For next week, I hope to finish building the rack with my team member, so that we can begin adding the electronic components. I also hope to carve out time to learn how to use Coreldraw to design the gears that we will need to rotate the rack. I also plan on helping to write the design report.
This week, I research the possible facial algorithm tools that we were considering for our project (OpenCV and dlib). I focused my research on the feasibility of using the tools, and analyze the differences between them. I found that OpenCV has extensive documentation and it easy to use. Howeverm it has limited facial recognition capabilities in comparison to dlib. On the other hand, dlib’s facial recognition module offers advanced capabilities but the learning curve is high.
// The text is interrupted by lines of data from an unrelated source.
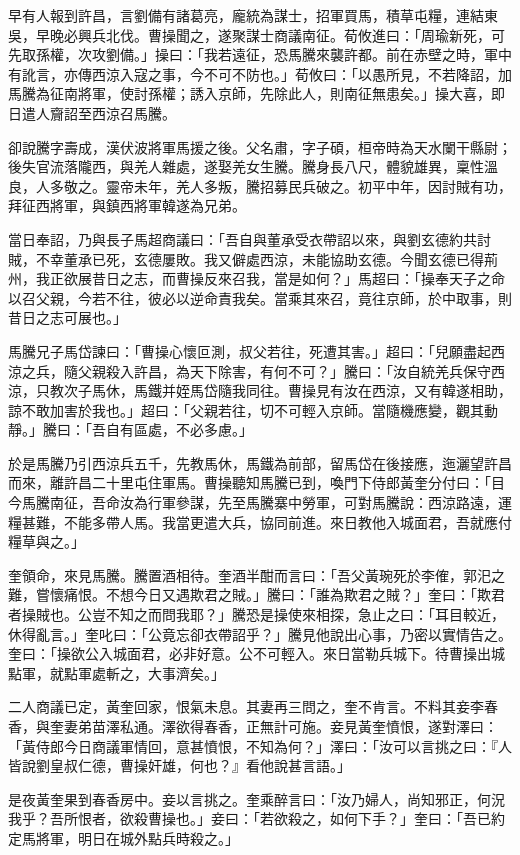 早有人報到許昌，言劉備有諸葛亮，龐統為謀士，招軍買馬，積草屯糧，連結東吳，早晚必興兵北伐。曹操聞之，遂聚謀士商議南征。荀攸進曰：「周瑜新死，可先取孫權，次攻劉備。」操曰：「我若遠征，恐馬騰來襲許都。前在赤壁之時，軍中有訛言，亦傳西涼入寇之事，今不可不防也。」荀攸曰：「以愚所見，不若降詔，加馬騰為征南將軍，使討孫權；誘入京師，先除此人，則南征無患矣。」操大喜，即日遣人齎詔至西涼召馬騰。

卻說騰字壽成，漢伏波將軍馬援之後。父名肅，字子碩，桓帝時為天水闌干縣尉；後失官流落隴西，與羌人雜處，遂娶羌女生騰。騰身長八尺，體貌雄異，稟性溫良，人多敬之。靈帝未年，羌人多叛，騰招募民兵破之。初平中年，因討賊有功，拜征西將軍，與鎮西將軍韓遂為兄弟。

當日奉詔，乃與長子馬超商議曰：「吾自與董承受衣帶詔以來，與劉玄德約共討賊，不幸董承已死，玄德屢敗。我又僻處西涼，未能協助玄德。今聞玄德已得荊州，我正欲展昔日之志，而曹操反來召我，當是如何？」馬超曰：「操奉天子之命以召父親，今若不往，彼必以逆命責我矣。當乘其來召，竟往京師，於中取事，則昔日之志可展也。」

馬騰兄子馬岱諫曰：「曹操心懷叵測，叔父若往，死遭其害。」超曰：「兒願盡起西涼之兵，隨父親殺入許昌，為天下除害，有何不可？」騰曰：「汝自統羌兵保守西涼，只教次子馬休，馬鐵并姪馬岱隨我同往。曹操見有汝在西涼，又有韓遂相助，諒不敢加害於我也。」超曰：「父親若往，切不可輕入京師。當隨機應變，觀其動靜。」騰曰：「吾自有區處，不必多慮。」

於是馬騰乃引西涼兵五千，先教馬休，馬鐵為前部，留馬岱在後接應，迤灑望許昌而來，離許昌二十里屯住軍馬。曹操聽知馬騰已到，喚門下侍郎黃奎分付曰：「目今馬騰南征，吾命汝為行軍參謀，先至馬騰寨中勞軍，可對馬騰說：西涼路遠，運糧甚難，不能多帶人馬。我當更遣大兵，協同前進。來日教他入城面君，吾就應付糧草與之。」

奎領命，來見馬騰。騰置酒相待。奎酒半酣而言曰：「吾父黃琬死於李傕，郭汜之難，嘗懷痛恨。不想今日又遇欺君之賊。」騰曰：「誰為欺君之賊？」奎曰：「欺君者操賊也。公豈不知之而問我耶？」騰恐是操使來相探，急止之曰：「耳目較近，休得亂言。」奎叱曰：「公竟忘卻衣帶詔乎？」騰見他說出心事，乃密以實情告之。奎曰：「操欲公入城面君，必非好意。公不可輕入。來日當勒兵城下。待曹操出城點軍，就點軍處斬之，大事濟矣。」

二人商議已定，黃奎回家，恨氣未息。其妻再三問之，奎不肯言。不料其妾李春香，與奎妻弟苗澤私通。澤欲得春香，正無計可施。妾見黃奎憤恨，遂對澤曰：「黃侍郎今日商議軍情回，意甚憤恨，不知為何？」澤曰：「汝可以言挑之曰：『人皆說劉皇叔仁德，曹操奸雄，何也？』看他說甚言語。」

是夜黃奎果到春香房中。妾以言挑之。奎乘醉言曰：「汝乃婦人，尚知邪正，何況我乎？吾所恨者，欲殺曹操也。」妾曰：「若欲殺之，如何下手？」奎曰：「吾已約定馬將軍，明日在城外點兵時殺之。」


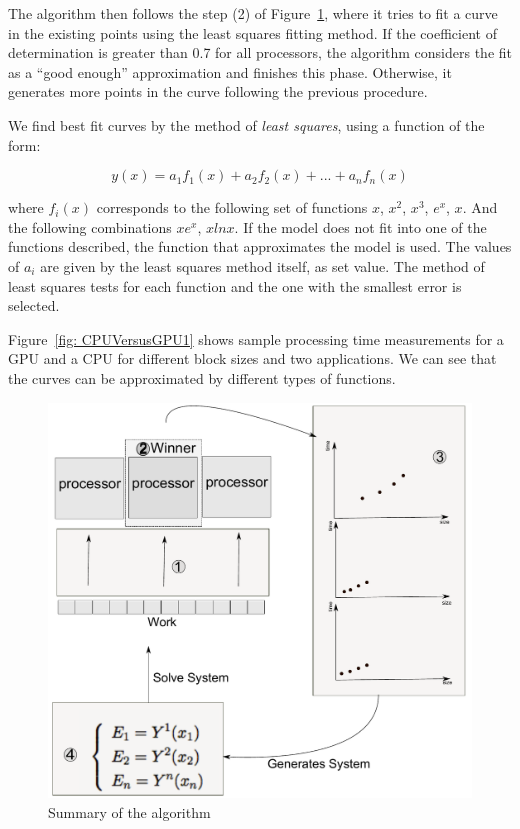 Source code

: \documentclass[journal]{IEEEtran}
\begin{document}
The algorithm then follows the step (2) of Figure~\ref{fig: algoritmo}, where it
tries to fit a curve in the existing points using the least squares fitting
method. If the coefficient of determination is greater than 0.7 for all
processors, the algorithm considers the fit as a ``good enough'' approximation and finishes this
phase. Otherwise, it generates more points in the curve following the previous
procedure.
 

We find best fit curves by the method of \textit{least squares}, using a
function of the form:

\begin{equation}
 y(x) = a_{1} f_{1}(x) +  a_{2} f_{2}(x) + ... + a_{n} f_{n}(x) 
\label{eq: least}
\end{equation} 

where $ f_i (x) $ corresponds to the following set of functions $x$, $x^2$, $x^3$,  $e^x$, $x$. And the following combinations $xe^x$, $xlnx$. If the model does not fit into one of the functions described, the function that approximates the model is used. The values ​​of $a_i$ are given by the least squares method itself, as set value. The method of least squares tests for each function and the one with the smallest error is selected.

Figure~\ref{fig: CPUVersusGPU1} shows sample processing time measurements for a
GPU and a CPU for different block sizes and two applications. We can see that
the curves can be approximated by different types of functions.

\begin{figure}[!t]
	\centering
	\includegraphics[scale=0.33]{diagramaAlgoritmo.pdf} 
	\caption{Summary of the algorithm}
	\label{fig: algoritmo}
\end{figure}
\end{document}
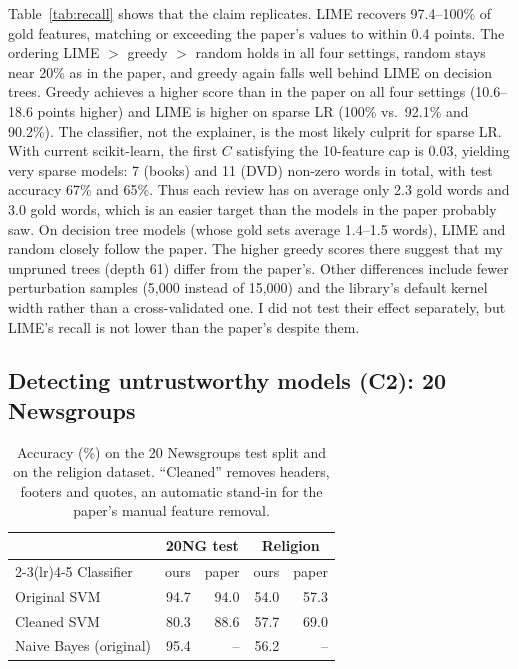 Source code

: \documentclass[11pt]{article}
\begin{document}
Table~\ref{tab:recall} shows that the claim replicates. LIME recovers 97.4--100\% of gold features, matching or exceeding the paper's values to within 0.4 points. The ordering LIME $>$ greedy $>$ random holds in all four settings, random stays near 20\% as in the paper, and greedy again falls well behind LIME on decision trees. Greedy achieves a higher score than in the paper on all four settings (10.6--18.6 points higher) and LIME is higher on sparse LR (100\% vs.\ 92.1\% and 90.2\%). The classifier, not the explainer, is the most likely culprit for sparse LR. With current scikit-learn, the first $C$ satisfying the 10-feature cap is 0.03, yielding very sparse models: 7 (books) and 11 (DVD) non-zero words in total, with test accuracy 67\% and 65\%. Thus each review has on average only 2.3 gold words and 3.0 gold words, which is an easier target than the models in the paper probably saw. On decision tree models (whose gold sets average 1.4--1.5 words), LIME and random closely follow the paper. The higher greedy scores there suggest that my unpruned trees (depth 61) differ from the paper's. Other differences include fewer perturbation samples (5,000 instead of 15,000) and the library's default kernel width rather than a cross-validated one. I did not test their effect separately, but LIME's recall is not lower than the paper's despite them.

\subsection{Detecting untrustworthy models (C2): 20 Newsgroups}

\begin{table}[t]
\centering\small
\begin{tabular}{@{}lrrrr@{}}
\toprule
& \multicolumn{2}{c}{20NG test} & \multicolumn{2}{c}{Religion} \\
\cmidrule(lr){2-3}\cmidrule(lr){4-5}
Classifier & ours & paper & ours & paper \\
\midrule
Original SVM & 94.7 & 94.0 & 54.0 & 57.3 \\
Cleaned SVM  & 80.3 & 88.6 & 57.7 & 69.0 \\
Naive Bayes (original) & 95.4 & -- & 56.2 & -- \\
\bottomrule
\end{tabular}
\caption{Accuracy (\%) on the 20 Newsgroups test split and on the religion dataset. ``Cleaned'' removes headers, footers and quotes, an automatic stand-in for the paper's manual feature removal.}
\label{tab:religion}
\end{table}
\end{document}
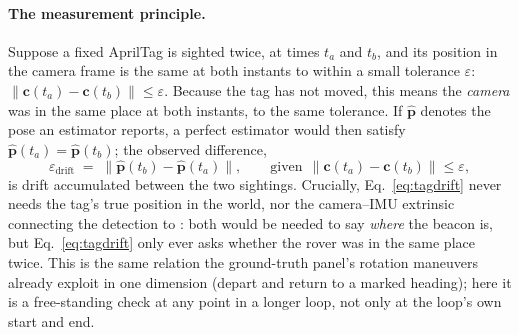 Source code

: \paragraph{The measurement principle.} Suppose a fixed AprilTag is sighted
twice, at times $t_a$ and $t_b$, and its position in the camera frame is the
same at both instants to within a small tolerance $\varepsilon$:
$\lVert\mathbf{c}(t_a)-\mathbf{c}(t_b)\rVert \le \varepsilon$. Because the tag
has not moved, this means the \emph{camera} was in the same place at both
instants, to the same tolerance. If $\hat{\mathbf p}$ denotes the pose an
estimator reports, a perfect estimator would then satisfy
$\hat{\mathbf p}(t_a) = \hat{\mathbf p}(t_b)$; the observed difference,
\begin{equation}
\varepsilon_{\text{drift}} \;=\; \bigl\lVert \hat{\mathbf p}(t_b) -
\hat{\mathbf p}(t_a) \bigr\rVert ,
\qquad
\text{given}\ \ \lVert\mathbf{c}(t_a)-\mathbf{c}(t_b)\rVert \le \varepsilon ,
\label{eq:tagdrift}
\end{equation}
is drift accumulated between the two sightings. Crucially, Eq.~\ref{eq:tagdrift}
never needs the tag's true position in the world, nor the camera--IMU
extrinsic connecting the detection to : both would be
needed to say \emph{where} the beacon is, but Eq.~\ref{eq:tagdrift} only ever
asks whether the rover was in the same place twice. This is the same relation
the ground-truth panel's rotation maneuvers already exploit in one dimension
(depart and return to a marked heading); here it is a free-standing check at
any point in a longer loop, not only at the loop's own start and end.
\begin{center}
\end{center}

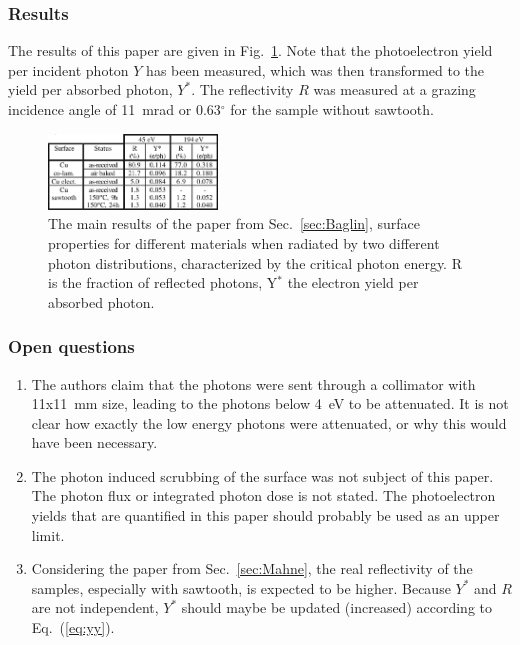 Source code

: \subsubsection{Results}
The results of this paper are given in Fig.~\ref{fig:baglin_table}.
Note that the photoelectron yield per incident photon $Y$ has been measured, which was then transformed to the yield per absorbed photon, $Y^*$.
The reflectivity $R$ was measured at a grazing incidence angle of 11~mrad or 0.63$^\circ$ for the sample without sawtooth.


\begin{figure}[tbh]
    \centering
    \includegraphics[width=0.4\textwidth]{../ss/baglin_table.png}
    \caption{
        The main results of the paper from Sec.~\ref{sec:Baglin}, surface properties for different materials when radiated by two different photon distributions, characterized by the critical photon energy. 
        R is the fraction of reflected photons, Y$^*$ the electron yield per absorbed photon.}
    \label{fig:baglin_table}
\end{figure}

\subsubsection{Open questions}
\begin{enumerate}
    \item
        The authors claim that the photons were sent through a collimator with 11x11~mm size, leading to the photons below 4~eV to be attenuated.
        It is not clear how exactly the low energy photons were attenuated, or why this would have been necessary.
    \item
        The photon induced scrubbing of the surface was not subject of this paper.
        The photon flux or integrated photon dose is not stated.
        The photoelectron yields that are quantified in this paper should probably be used as an upper limit.
    \item
        Considering the paper from Sec.~\ref{sec:Mahne}, the real reflectivity of the samples, especially with sawtooth, is expected to be higher.
        Because $Y^*$ and $R$ are not independent, $Y^*$ should maybe be updated (increased) according to Eq.~(\ref{eq:yy}).
\end{enumerate}

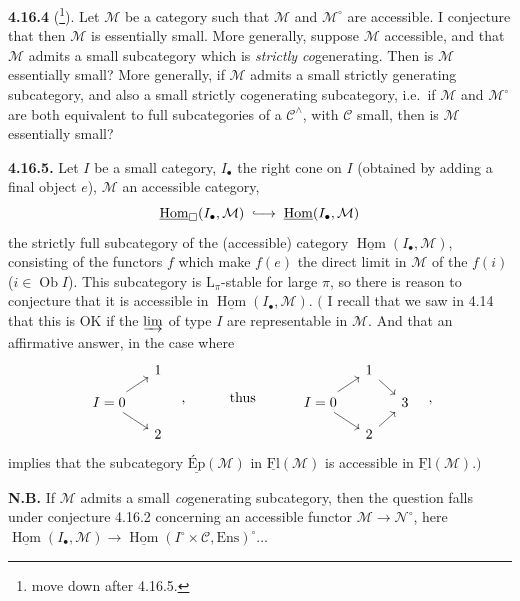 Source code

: \documentclass[11pt]{article}
\newcommand{\printedpage}[1]{\marginpar{\footnotesize p.~#1}}
\newcommand{\msp}[1]{\marginpar{\footnotesize [#1]}}
\newcommand{\Hom}{\operatorname{Hom}}
\newcommand{\Ob}{\operatorname{Ob}}
\newcommand{\Ens}{\mathrm{Ens}}
\newcommand{\into}{\lhook\joinrel\longrightarrow}
\begin{document}
\msp{472}

\textbf{4.16.4} (\footnote[194]{move down after 4.16.5.}). Let $\mathcal{M}$ be a category such that $\mathcal{M}$ and $\mathcal{M}^\circ$ are accessible. I conjecture that then $\mathcal{M}$ is essentially small. More generally, suppose $\mathcal{M}$ accessible, and that $\mathcal{M}$ admits a small subcategory which is \textit{strictly co}generating. Then is $\mathcal{M}$ essentially small? More generally, if $\mathcal{M}$ admits a small strictly generating subcategory, and also a small strictly cogenerating subcategory, i.e.\ if $\mathcal{M}$ and $\mathcal{M}^\circ$ are both equivalent to full subcategories of a $\mathcal{C}^\wedge$, with $\mathcal{C}$ small, then is $\mathcal{M}$ essentially small?

\textbf{4.16.5.} Let $I$ be a small category, $I_\bullet$ the right cone on $I$ (obtained by adding a final object $e$), $\mathcal{M}$ an accessible category,
\[
\underline{\Hom}_{\square}(I_\bullet,\mathcal{M}) \;\into\; \underline{\Hom}(I_\bullet,\mathcal{M})
\]
the strictly full subcategory of the (accessible) category $\underline{\Hom}(I_\bullet,\mathcal{M})$, consisting of the functors $f$ which make $f(e)$ the direct limit in $\mathcal{M}$ of the $f(i)$ ($i \in \Ob I$). This subcategory is $\mathrm{L}_\pi$-stable for large $\pi$, so there is reason
\msp{473}
to conjecture that it is accessible in $\underline{\Hom}(I_\bullet,\mathcal{M})$. $\Big($ I recall that we saw in 4.14 that this is OK if the $\varinjlim$ of type $I$ are representable in $\mathcal{M}$. And that an affirmative answer, in the case where
\printedpage{183}
\[
\begin{tikzcd}[row sep=small, column sep=small]
 & 1 \\
I = 0 \arrow[ur] \arrow[dr] & \\
 & 2
\end{tikzcd}
\quad ,\qquad\quad \text{thus} \qquad\quad
\begin{tikzcd}[row sep=small, column sep=small]
 & 1 \arrow[dr] & \\
I = 0 \arrow[ur] \arrow[dr] & & 3 \\
 & 2 \arrow[ur] &
\end{tikzcd}
\quad ,
\]
implies that the subcategory $\underline{\text{Ép}}(\mathcal{M})$ in $\underline{\mathrm{Fl}}(\mathcal{M})$ is accessible in $\underline{\mathrm{Fl}}(\mathcal{M})$.$\Big)$

\textbf{N.B.} If $\mathcal{M}$ admits a small \textit{co}generating subcategory, then the question falls under conjecture 4.16.2 concerning an accessible functor $\mathcal{M} \longrightarrow \mathcal{N}^\circ$, here $\underline{\Hom}(I_\bullet,\mathcal{M}) \longrightarrow \underline{\Hom}(I^\circ \times \mathcal{C},\Ens)^\circ \dots$
\end{document}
Since our team’s use case does not require advanced facial recognition capabilities and none of the members have done facial recognition in the past, we decided to use OpenCV for our purposes.
I worked on the design presentation slides with my team members and helped with thinking about design changes to the rotating rack system. I also spoke with peers and employees at the Techspark wood shop to start planning which machines we could use and if any tools existed for assembling the rack. I obtained a name of a person we could connect with to help build our rack, so next week I plan to reach out if any challenges arise while we begin building the rack.
I ordered the materials that we would need to make our rack.
I am currently on schedule, but plan to learn more about how to utilize OpenCV.
Next week, I plan to help build the rotating rack system and test the electronic components that were ordered.
This week, I contributed to project proposal slides by making Gantt chart and developing use case requirements. I helped my team member prepare for the proposal presentation and attended project proposal presentations. I also researched facial recognition tools like OpenCV and dlib.
My progress is on schedule, according to our Gantt chart.
Next week, I plan to work with my team members to finalize which facial recognition libraries we will utilize. I also plan to determine the feasibility of building current rack design by asking Techspark employees. This involves seeing if they would be able be cut the wood used for our rack component if we are not able to use the machines ourselves. I also plan on working on the design presentation and begin assembling the rack if the components arrive.